YUMI ZOUMA – ‘YONCALLA’

Yumi Zouma Yoncalla Highlark
ANITA STAFF WRITER

YONCALLA

Yumi Zouma‘s new album Yoncalla spends all of its thirty four minutes developing and perfecting that tight balance between Christie Simpson’s hushed sing-song and the rest of the band’s rhythmic pulse. A persistent twinkle winds through the tracks, sometimes in sync with Christie’s voice, sometimes acting as its own synthesized drum beat.

The band’s lyrics are, as always, a reflection – romance and memory, and a self-awareness that makes perfect sense coming from a delicate haze of sound and poetry. The entire album feeds off of that frailty, stringing along a tone so silky that it feels ready to tear, to trip on one of the fluffy clouds floating by – but holds nonetheless, extending that characteristic subtle-ness to every single song.

The very first track is “Barricade (Matter of Fact)”, which begins inconspicuously enough, swinging along with the ease of an R&B slow jive. As it progresses, the instrumentals open the song up like a white sunbeam after a drizzle, taking over the vocals and driving the point home. Simpson sings in couplets, giving way to the sphere of innocence her voice creates against the soft progressions rising up behind her. “Who cares, who cares,” she sings, “It’s all coming back to me,” filling the chorus with that same matter-of-fact-ness that graces the title of the song, and even making room for the shy, male counterpart to come in toward the end.

In “Haji Awali,” that dual chemistry makes another appearance.
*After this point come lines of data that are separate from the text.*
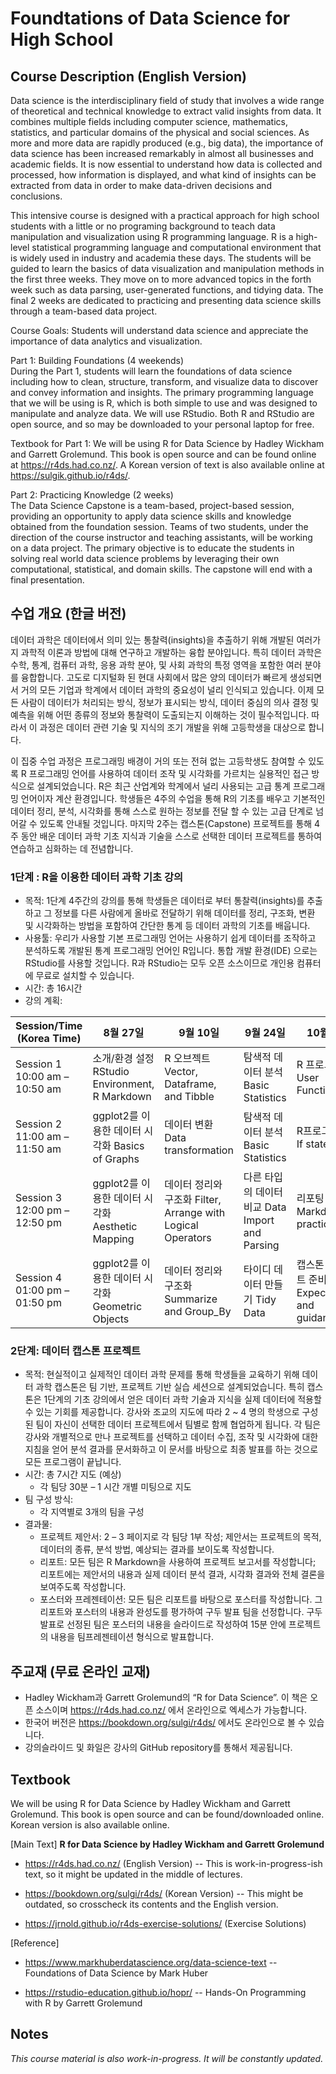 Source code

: # Foundtations of Data Science for High School

## Course Description (English Version)

Data science is the interdisciplinary field of study that involves a wide range of theoretical and technical knowledge to extract valid insights from data. It combines multiple fields including computer science, mathematics, statistics, and particular domains of the physical and social sciences. As more and more data are rapidly produced (e.g., big data), the importance of data science has been increased remarkably in almost all businesses and academic fields. It is now essential to understand how data is collected and processed, how information is displayed, and what kind of insights can be extracted from data in order to make data-driven decisions and conclusions.


This intensive course is designed with a practical approach for high school students with a little or no programing background to teach data manipulation and visualization using R programming language. R is a high-level statistical programming language and computational environment that is widely used in industry and academia these days. The students will be guided to learn the basics of data visualization and manipulation methods in the first three weeks. They move on to more advanced topics in the forth week such as data parsing, user-generated functions, and tidying data. The final 2 weeks are dedicated to practicing and presenting data science skills through a team-based data project. 

Course Goals: Students will understand data science and appreciate the importance of data analytics and visualization.

Part 1: Building Foundations (4 weekends)  
During the Part 1, students will learn the foundations of data science including how to clean, structure, transform, and visualize data to discover and convey information and insights. The primary programming language that we will be using is R, which is both simple to use and was designed to manipulate and analyze data. We will use RStudio. Both R and RStudio are open source, and so may be downloaded to your personal laptop for free.

Textbook for Part 1: We will be using R for Data Science by Hadley Wickham and Garrett Grolemund. This book is open source and can be found online at https://r4ds.had.co.nz/. A Korean version of text is also available online at https://sulgik.github.io/r4ds/. 

Part 2: Practicing Knowledge (2 weeks)  
The Data Science Capstone is a team-based, project-based session, providing an opportunity to apply data science skills and knowledge obtained from the foundation session. Teams of two students, under the direction of the course instructor and teaching assistants, will be working on a data project. The primary objective is to educate the students in solving real world data science problems by leveraging their own computational, statistical, and domain skills. The capstone will end with a final presentation.

## 수업 개요 (한글 버전)

데이터 과학은 데이터에서 의미 있는 통찰력(insights)을 추출하기 위해 개발된 여러가지 과학적 이론과 방법에 대해 연구하고 개발하는 융합 분야입니다. 특히 데이터 과학은 수학, 통계, 컴퓨터 과학, 응용 과학 분야, 및 사회 과학의 특정 영역을 포함한 여러 분야를 융합합니다. 고도로 디지털화 된 현대 사회에서 많은 양의 데이터가 빠르게 생성되면서 거의 모든 기업과 학계에서 데이터 과학의 중요성이 널리 인식되고 있습니다. 이제 모든 사람이 데이터가 처리되는 방식, 정보가 표시되는 방식, 데이터 중심의 의사 결정 및 예측을 위해 어떤 종류의 정보와 통찰력이 도출되는지 이해하는 것이 필수적입니다. 따라서 이 과정은 데이터 관련 기술 및 지식의 조기 개발을 위해 고등학생을 대상으로 합니다. 

이 집중 수업 과정은 프로그래밍 배경이 거의 또는 전혀 없는 고등학생도 참여할 수 있도록 R 프로그래밍 언어를 사용하여 데이터 조작 및 시각화를 가르치는 실용적인 접근 방식으로 설계되었습니다. R은 최근 산업계와 학계에서 널리 사용되는 고급 통계 프로그래밍 언어이자 계산 환경입니다. 학생들은 4주의 수업을 통해 R의 기초를 배우고 기본적인 데이터 정리, 분석, 시각화를 통해 스스로 원하는 정보를 전달 할 수 있는 고급 단계로 넘어갈 수 있도록 안내될 것입니다. 마지막 2주는 캡스톤(Capstone) 프로젝트를 통해 4주 동안 배운 데이터 과학 기초 지식과 기술을 스스로 선택한 데이터 프로젝트를 통하여 연습하고 심화하는 데 전념합니다.

### 1단계 : R을 이용한 데이터 과학 기초 강의
- 목적: 1단계 4주간의 강의를 통해 학생들은 데이터로 부터 통찰력(insights)를 추출하고 그 정보를 다른 사람에게 올바로 전달하기 위해 데이터를 정리, 구조화, 변환 및 시각화하는 방법을 포함하여 간단한 통계 등 데이터 과학의 기초를 배웁니다. 
- 사용툴: 우리가 사용할 기본 프로그래밍 언어는 사용하기 쉽게 데이터를 조작하고 분석하도록 개발된 통계 프로그래밍 언어인 R입니다. 통합 개발 환경(IDE) 으로는RStudio를 사용할 것입니다. R과 RStudio는 모두 오픈 소스이므로 개인용 컴퓨터에 무료로 설치할 수 있습니다.
- 시간: 총 16시간
- 강의 계획:   

|     Session/Time     (Korea Time)    	|     8월 27일    	|     9월 10일    	|     9월 24일    	|     10월 8일    	|
|---	|---	|---	|---	|---	|
|     Session   1     10:00   am – 10:50 am    	|     소개/환경   설정     RStudio   Environment,     R   Markdown    	|     R 오브젝트     Vector,   Dataframe, and Tibble    	|     탐색적 데이터 분석     Basic Statistics    	|     R 프로그래밍     User   Functions    	|
|     Session   2     11:00   am – 11:50 am    	|     ggplot2를   이용한 데이터   시각화 Basics of   Graphs    	|     데이터 변환     Data   transformation    	|     탐색적 데이터 분석     Basic Statistics    	|     R프로그래밍     If   statement    	|
|     Session   3     12:00   pm – 12:50 pm    	|     ggplot2를   이용한 데이터   시각화     Aesthetic   Mapping    	|     데이터 정리와   구조화      Filter,   Arrange with Logical Operators    	|     다른 타입의   데이터 비교     Data   Import and Parsing    	|     리포팅     R   Markdown practice    	|
|     Session   4     01:00   pm – 01:50 pm    	|     ggplot2를   이용한 데이터   시각화     Geometric   Objects    	|     데이터 정리와   구조화      Summarize   and Group_By    	|     타이디 데이터   만들기     Tidy   Data    	|     캡스톤 프로젝트   준비     Expectations   and guidance    	|


### 2단계: 데이터 캡스톤 프로젝트

- 목적:  현실적이고 실제적인 데이터 과학 문제를 통해 학생들을 교육하기 위해 데이터 과학 캡스톤은 팀 기반, 프로젝트 기반 실습 세션으로 설계되었습니다. 특히 캡스톤은 1단계의 기초 강의에서 얻은 데이터 과학 기술과 지식을 실제 데이터에 적용할 수 있는 기회를 제공합니다. 강사와 조교의 지도에 따라 2 ~ 4 명의 학생으로 구성된 팀이 자신이 선택한 데이터 프로젝트에서 팀별로 함께 협업하게 됩니다. 각 팀은 강사와 개별적으로 만나 프로젝트를 선택하고 데이터 수집, 조작 및 시각화에 대한 지침을 얻어 분석 결과를 문서화하고 이 문서를 바탕으로 최종 발표를 하는 것으로 모든 프로그램이 끝납니다.
- 시간: 총 7시간 지도 (예상)
    - 각 팀당 30분 – 1 시간 개별 미팅으로 지도
- 팀 구성 방식:
    - 각 지역별로 3개의 팀을 구성
- 결과물:
    - 프로젝트 제안서: 2 – 3 페이지로 각 팀당 1부 작성; 제안서는 프로젝트의 목적, 데이터의 종류, 분석 방법, 예상되는 결과를 보이도록 작성합니다.
    - 리포트: 모든 팀은 R  Markdown을 사용하여 프로젝트 보고서를 작성합니다; 리포트에는 제안서의 내용과 실제 데이터 분석 결과, 시각화 결과와 전체 결론을 보여주도록 작성합니다.
    - 포스터와 프레젠테이션: 모든 팀은 리포트를 바탕으로 포스터를 작성합니다. 그 리포트와 포스터의 내용과 완성도를 평가하여 구두 발표 팀을 선정합니다. 구두 발표로 선정된 팀은 포스터의 내용을 슬라이드로 작성하여 15분 안에 프로젝트의 내용을 팀프레젠테이션 형식으로 발표합니다. 

## 주교재 (무료 온라인 교재)
- Hadley Wickham과 Garrett Grolemund의 “R for Data Science”. 이 책은 오픈 소스이며 https://r4ds.had.co.nz/ 에서 온라인으로 엑세스가 가능합니다. 
- 한국어 버전은 https://bookdown.org/sulgi/r4ds/ 에서도 온라인으로 볼 수 있습니다.
- 강의슬라이드 및 화일은 강사의 GitHub repository를 통해서 제공됩니다.

## Textbook

We will be using R for Data Science by Hadley Wickham and Garrett Grolemund. This book is open source and can be found/downloaded online. Korean version is also available online.
  
[Main Text] __R for Data Science by Hadley Wickham and Garrett Grolemund__

- https://r4ds.had.co.nz/ (English Version) -- This is work-in-progress-ish text, so it might be updated in the middle of lectures.

- https://bookdown.org/sulgi/r4ds/ (Korean Version) -- This might be outdated, so crosscheck its contents and the English version.
  
- https://jrnold.github.io/r4ds-exercise-solutions/ (Exercise Solutions)

[Reference] 

- https://www.markhuberdatascience.org/data-science-text -- Foundations of Data Science by Mark Huber
   
- https://rstudio-education.github.io/hopr/ -- Hands-On Programming with R by Garrett Grolemund  
  

## Notes
*This course material is also work-in-progress. It will be constantly updated.*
The sheer similarity between the two voices outweighs their differences and falls in step with the spacey chord-play that defines this particular track. Past the halfway point of the album, “Yesterday” beckons to “come follow me.” The instrumentals take on the cadence of a video game soundtrack, pausing in all the right places to take you by the hand and lead you to wherever your mission lies.

Lyrically, the track looks back on that fabled yesterday that artists tend to immortalize, in an ever- recurring display of sonic cryonics. The final song on the album is a nod to life before the euro-titled “Drachma,” and ends things on a reverberating note of farewell. “I know you’re working all the time… I see the way you say that you miss her,” sings Simpson, adapting her voice so that it merges quietly with the aforementioned twinkle. As the track builds, its questions become synonymous with wonder, and the band captures and translates a strange, inevitable uncertainty.

Yoncalla is easy to digest, with enough consistency to provide a soundtrack, and enough conceptual innovation to give an audience something to dwell on. Yumi Zouma is currently on tour and you can catch them in Williamsburg on May 28th, the day following Yoncalla‘s official release.